A inexistência de convivência de fato entre o falecido e seu cônjuge anterior, evidenciada apenas pela continuidade do vínculo formal sem subsistência de afeto ou comunhão de vida, legitima o reconhecimento da união estável com outra pessoa. A conclusão é reforçada por escritura pública em que o próprio falecido declarou a relação estável há anos, além da prova do nascimento de três filhos durante a convivência, e por outros elementos acerca de um vínculo público, contínuo, duradouro e revestido de afeto. Tais circunstâncias conferem à Justiça a plena convicção para declarar a união estável post mortem.

Com essa disposição, a Segunda Câmara Cível do Amazonas, no exame de um recurso, anulou uma sentença que havia reconhecido a união estável de uma pessoa ainda formalmente casada, mas separada de fato do cônjuge anterior há muitos anos.

A anulação ocorreu porque se constatou que o magistrado de primeira instância não havia analisado as razões apresentadas pela contestação da parte contrária, que alegava ser casada com o falecido. Entretanto, diante da anulação da sentença, o colegiado considerou que a causa estava madura para julgamento e, com base no conjunto probatório, concluiu pela possibilidade de reconhecer a união estável postulada. Assim a nulidade da sentença se deu por ausência de fundamentação, pois o pronunciamento judicial foi genérico, sem analisar os elementos probatórios apresentados pelas partes.

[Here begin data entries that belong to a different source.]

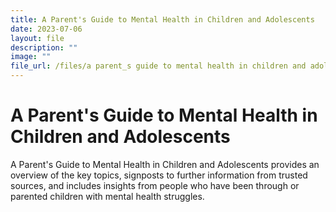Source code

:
 ```yaml
---
title: A Parent's Guide to Mental Health in Children and Adolescents
date: 2023-07-06
layout: file
description: ""
image: ""
file_url: /files/a parent_s guide to mental health in children and adolescents.pdf
---
```

# A Parent's Guide to Mental Health in Children and Adolescents 
A Parent's Guide to Mental Health in Children and Adolescents provides an overview of the key topics, signposts to further information from trusted sources, and includes insights from people who have been through or parented children with mental health struggles.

No decisão foi enfatizada a distinção entre concubinato e união estável, especialmente na hipótese de casais juridicamente casados, mas separados de fato. Segundo jurisprudência consolidada, o reconhecimento da união estável é perfeitamente válido se demonstrada a ruptura fática do casamento, diferenciando-se do mero concubinato, o qual não possui amparo legal.

No caso examinado, a parte autora logrou comprovar que, mesmo em vigência formal do casamento do falecido, a convivência marital entre eles era plena e excluía qualquer vínculo com a esposa anterior.  

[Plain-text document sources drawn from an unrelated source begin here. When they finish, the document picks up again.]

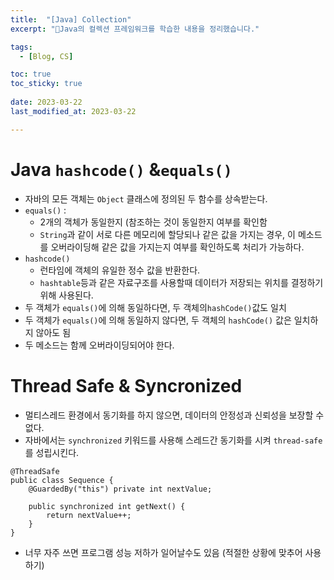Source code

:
```yaml
---
title:  "[Java] Collection"
excerpt: "Java의 컬렉션 프레임워크를 학습한 내용을 정리했습니다."

tags:
  - [Blog, CS]

toc: true
toc_sticky: true
 
date: 2023-03-22
last_modified_at: 2023-03-22

---
```

# Java `hashcode()` &`equals()`
- 자바의 모든 객체는 `Object` 클래스에 정의된 두 함수를 상속받는다.
- `equals()` : 
	- 2개의 객체가 동일한지 (참조하는 것이 동일한지 여부를 확인함
	- `String`과 같이 서로 다른 메모리에 할당되나 같은 값을 가지는 경우, 이 메소드를 오버라이딩해 같은 값을 가지는지 여부를 확인하도록 처리가 가능하다.
-  `hashcode()` 
	- 런타임에 객체의 유일한 정수 값을 반환한다.
	- `hashtable`등과 같은 자료구조를 사용할때 데이터가 저장되는 위치를 결정하기 위해 사용된다.
- 두 객체가 `equals()`에 의해 동일하다면, 두 객체의` hashCode() `값도 일치
- 두 객체가 `equals()`에 의해 동일하지 않다면, 두 객체의 `hashCode()` 값은 일치하지 않아도 됨
- 두 메소드는 함께 오버라이딩되어야 한다.
# Thread Safe & Syncronized
- 멀티스레드 환경에서 동기화를 하지 않으면, 데이터의 안정성과 신뢰성을 보장할 수 없다.
- 자바에서는 `synchronized` 키워드를 사용해 스레드간 동기화를 시켜 `thread-safe`를 성립시킨다.

```
@ThreadSafe
public class Sequence {
    @GuardedBy("this") private int nextValue;

    public synchronized int getNext() {
        return nextValue++;
    }
}
```
- 너무 자주 쓰면 프로그램 성능 저하가 일어날수도 있음 (적절한 상황에 맞추어 사용하기)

No julgamento do recurso houve duas questões examinadas:  saber se a sentença de primeira instância esteve eivada de nulidade por ausência de fundamentação e analisar se os requisitos legais para o reconhecimento da união estável post mortem foram preenchidos.

Em razões de decidir, os desembargadores definiram que o caso evidenciava a nulidade da sentença por ausência de fundamentação, porquanto o pronunciamento judicial foi genérico, sem análise dos elementos probatórios ou sequer menção aos argumentos defensivos. Contudo, estiveram presentes no caso os requisitos legais para a configuração da união estável, com suporte em testemunhos e documentos.

Deliberou-se que a alegação da apelante sobre a inexistência de separação de fato não encontrava respaldo probatório nos autos, pois não foram apresentados elementos que demonstrassem a continuidade do vínculo matrimonial entre ela e o falecido. O número do processo é protegido por informações sensíveis.